**Records from a dataset:**

###

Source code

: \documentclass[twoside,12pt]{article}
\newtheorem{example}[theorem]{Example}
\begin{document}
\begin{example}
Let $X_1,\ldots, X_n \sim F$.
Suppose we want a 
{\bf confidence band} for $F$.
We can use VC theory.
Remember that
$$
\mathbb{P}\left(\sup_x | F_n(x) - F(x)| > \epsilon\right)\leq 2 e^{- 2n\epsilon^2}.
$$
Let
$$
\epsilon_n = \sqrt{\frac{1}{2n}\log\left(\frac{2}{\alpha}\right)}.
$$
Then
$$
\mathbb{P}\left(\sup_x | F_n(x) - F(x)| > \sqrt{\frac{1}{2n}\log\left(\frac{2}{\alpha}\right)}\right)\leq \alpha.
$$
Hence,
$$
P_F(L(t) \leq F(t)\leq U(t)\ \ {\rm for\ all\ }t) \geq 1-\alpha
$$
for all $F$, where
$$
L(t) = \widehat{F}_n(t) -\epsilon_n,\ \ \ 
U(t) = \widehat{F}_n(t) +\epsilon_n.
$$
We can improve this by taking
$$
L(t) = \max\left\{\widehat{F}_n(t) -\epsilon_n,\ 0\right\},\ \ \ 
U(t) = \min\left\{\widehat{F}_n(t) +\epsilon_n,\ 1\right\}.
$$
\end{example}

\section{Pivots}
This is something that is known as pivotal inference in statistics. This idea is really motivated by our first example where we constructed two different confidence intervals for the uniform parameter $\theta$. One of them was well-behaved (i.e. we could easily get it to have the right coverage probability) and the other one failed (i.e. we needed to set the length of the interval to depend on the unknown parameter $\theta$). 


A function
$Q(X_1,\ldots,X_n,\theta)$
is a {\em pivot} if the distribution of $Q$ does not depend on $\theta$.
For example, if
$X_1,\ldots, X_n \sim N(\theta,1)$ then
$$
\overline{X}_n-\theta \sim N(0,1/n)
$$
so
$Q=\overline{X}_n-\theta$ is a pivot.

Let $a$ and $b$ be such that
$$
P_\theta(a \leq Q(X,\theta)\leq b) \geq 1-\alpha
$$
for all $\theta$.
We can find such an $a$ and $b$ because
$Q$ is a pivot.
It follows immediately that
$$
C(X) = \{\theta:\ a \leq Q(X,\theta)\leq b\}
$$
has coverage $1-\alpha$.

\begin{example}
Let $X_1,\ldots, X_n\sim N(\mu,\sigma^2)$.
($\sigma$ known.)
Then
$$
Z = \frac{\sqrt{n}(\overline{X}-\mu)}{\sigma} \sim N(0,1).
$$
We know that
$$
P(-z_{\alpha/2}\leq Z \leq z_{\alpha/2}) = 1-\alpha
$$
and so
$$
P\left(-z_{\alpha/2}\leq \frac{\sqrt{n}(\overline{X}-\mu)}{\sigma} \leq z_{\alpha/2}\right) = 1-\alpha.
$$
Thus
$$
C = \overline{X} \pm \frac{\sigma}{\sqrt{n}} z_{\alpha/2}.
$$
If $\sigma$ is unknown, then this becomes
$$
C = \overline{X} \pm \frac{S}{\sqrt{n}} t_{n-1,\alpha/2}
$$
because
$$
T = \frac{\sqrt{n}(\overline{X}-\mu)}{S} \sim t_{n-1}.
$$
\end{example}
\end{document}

###

**Your task:** Your answer should be the records themselves, returned word for word.

**Result of the exercise:**
Source code

: \documentclass[twoside,12pt]{article}
\newtheorem{example}[theorem]{Example}
\begin{document}
\begin{example}
Let $X_1,\ldots, X_n \sim F$.
Suppose we want a 
{\bf confidence band} for $F$.
We can use VC theory.
Remember that
$$
\mathbb{P}\left(\sup_x | F_n(x) - F(x)| > \epsilon\right)\leq 2 e^{- 2n\epsilon^2}.
$$
Let
$$
\epsilon_n = \sqrt{\frac{1}{2n}\log\left(\frac{2}{\alpha}\right)}.
$$
Then
$$
\mathbb{P}\left(\sup_x | F_n(x) - F(x)| > \sqrt{\frac{1}{2n}\log\left(\frac{2}{\alpha}\right)}\right)\leq \alpha.
$$
Hence,
$$
P_F(L(t) \leq F(t)\leq U(t)\ \ {\rm for\ all\ }t) \geq 1-\alpha
$$
for all $F$, where
$$
L(t) = \widehat{F}_n(t) -\epsilon_n,\ \ \ 
U(t) = \widehat{F}_n(t) +\epsilon_n.
$$
We can improve this by taking
$$
L(t) = \max\left\{\widehat{F}_n(t) -\epsilon_n,\ 0\right\},\ \ \ 
U(t) = \min\left\{\widehat{F}_n(t) +\epsilon_n,\ 1\right\}.
$$
\end{example}

\section{Pivots}
This is something that is known as pivotal inference in statistics. This idea is really motivated by our first example where we constructed two different confidence intervals for the uniform parameter $\theta$. One of them was well-behaved (i.e. we could easily get it to have the right coverage probability) and the other one failed (i.e. we needed to set the length of the interval to depend on the unknown parameter $\theta$). 


A function
$Q(X_1,\ldots,X_n,\theta)$
is a {\em pivot} if the distribution of $Q$ does not depend on $\theta$.
For example, if
$X_1,\ldots, X_n \sim N(\theta,1)$ then
$$
\overline{X}_n-\theta \sim N(0,1/n)
$$
so
$Q=\overline{X}_n-\theta$ is a pivot.

Let $a$ and $b$ be such that
$$
P_\theta(a \leq Q(X,\theta)\leq b) \geq 1-\alpha
$$
for all $\theta$.
We can find such an $a$ and $b$ because
$Q$ is a pivot.
It follows immediately that
$$
C(X) = \{\theta:\ a \leq Q(X,\theta)\leq b\}
$$
has coverage $1-\alpha$.

\begin{example}
Let $X_1,\ldots, X_n\sim N(\mu,\sigma^2)$.
($\sigma$ known.)
Then
$$
Z = \frac{\sqrt{n}(\overline{X}-\mu)}{\sigma} \sim N(0,1).
$$
We know that
$$
P(-z_{\alpha/2}\leq Z \leq z_{\alpha/2}) = 1-\alpha
$$
and so
$$
P\left(-z_{\alpha/2}\leq \frac{\sqrt{n}(\overline{X}-\mu)}{\sigma} \leq z_{\alpha/2}\right) = 1-\alpha.
$$
Thus
$$
C = \overline{X} \pm \frac{\sigma}{\sqrt{n}} z_{\alpha/2}.
$$
If $\sigma$ is unknown, then this becomes
$$
C = \overline{X} \pm \frac{S}{\sqrt{n}} t_{n-1,\alpha/2}
$$
because
$$
T = \frac{\sqrt{n}(\overline{X}-\mu)}{S} \sim t_{n-1}.
$$
\end{example}
\end{document}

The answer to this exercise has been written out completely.